## SUPPLIED RECORDS
⁂

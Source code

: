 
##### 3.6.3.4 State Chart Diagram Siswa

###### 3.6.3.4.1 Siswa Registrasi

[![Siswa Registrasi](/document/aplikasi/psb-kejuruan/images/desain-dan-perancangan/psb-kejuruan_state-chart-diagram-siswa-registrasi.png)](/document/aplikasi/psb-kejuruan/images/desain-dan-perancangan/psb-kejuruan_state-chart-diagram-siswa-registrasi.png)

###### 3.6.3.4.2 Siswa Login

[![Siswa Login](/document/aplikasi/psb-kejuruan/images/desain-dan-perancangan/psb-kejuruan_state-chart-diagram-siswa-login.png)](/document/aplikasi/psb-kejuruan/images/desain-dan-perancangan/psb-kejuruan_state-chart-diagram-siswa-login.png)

⁂

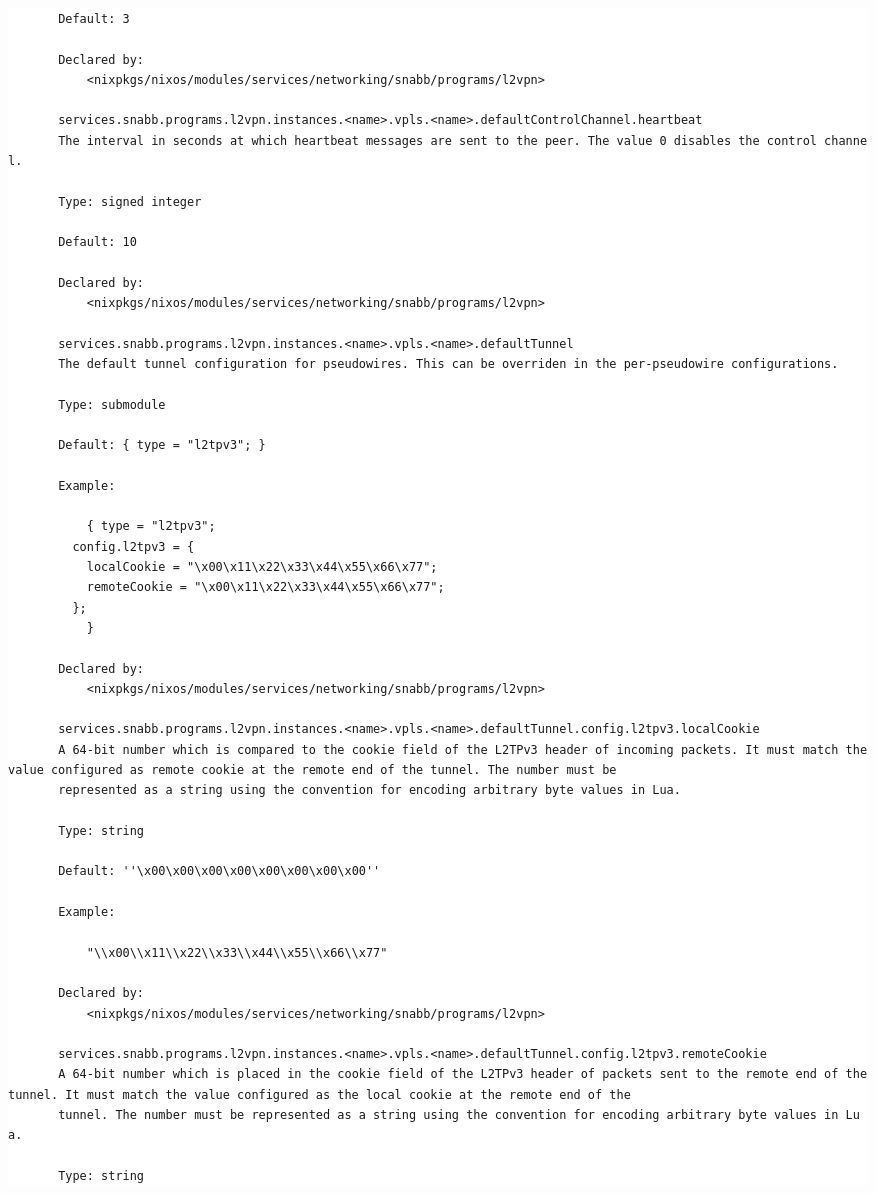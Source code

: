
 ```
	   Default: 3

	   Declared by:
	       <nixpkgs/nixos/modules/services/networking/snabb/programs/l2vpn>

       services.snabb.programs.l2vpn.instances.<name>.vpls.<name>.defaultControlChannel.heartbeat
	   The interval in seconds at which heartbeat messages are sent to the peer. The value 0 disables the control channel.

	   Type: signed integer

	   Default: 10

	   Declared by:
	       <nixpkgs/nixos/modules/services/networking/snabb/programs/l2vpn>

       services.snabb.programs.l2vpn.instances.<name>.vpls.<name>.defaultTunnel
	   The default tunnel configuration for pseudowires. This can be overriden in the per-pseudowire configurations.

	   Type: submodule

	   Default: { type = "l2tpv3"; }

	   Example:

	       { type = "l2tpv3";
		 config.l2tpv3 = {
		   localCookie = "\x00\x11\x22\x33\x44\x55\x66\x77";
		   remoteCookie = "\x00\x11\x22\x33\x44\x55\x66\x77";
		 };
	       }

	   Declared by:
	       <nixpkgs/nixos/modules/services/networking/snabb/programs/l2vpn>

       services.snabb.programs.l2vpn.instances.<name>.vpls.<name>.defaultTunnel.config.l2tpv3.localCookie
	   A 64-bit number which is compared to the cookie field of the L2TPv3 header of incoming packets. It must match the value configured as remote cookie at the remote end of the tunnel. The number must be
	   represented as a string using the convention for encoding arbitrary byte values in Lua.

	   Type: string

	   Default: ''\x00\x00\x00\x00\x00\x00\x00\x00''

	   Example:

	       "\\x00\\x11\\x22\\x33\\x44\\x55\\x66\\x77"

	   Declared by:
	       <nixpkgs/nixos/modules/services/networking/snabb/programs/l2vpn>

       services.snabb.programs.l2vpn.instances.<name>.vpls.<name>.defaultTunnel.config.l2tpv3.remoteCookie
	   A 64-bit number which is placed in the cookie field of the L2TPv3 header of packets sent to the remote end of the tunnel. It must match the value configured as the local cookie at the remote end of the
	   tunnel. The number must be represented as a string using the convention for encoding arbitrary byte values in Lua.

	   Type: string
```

⁂

## THE PROBLEM
In the entries above, which lines hold the word "remoteCookie"? Copy them out.

## EXERCISE OUTPUT
		   remoteCookie = "\x00\x11\x22\x33\x44\x55\x66\x77";
       services.snabb.programs.l2vpn.instances.<name>.vpls.<name>.defaultTunnel.config.l2tpv3.remoteCookie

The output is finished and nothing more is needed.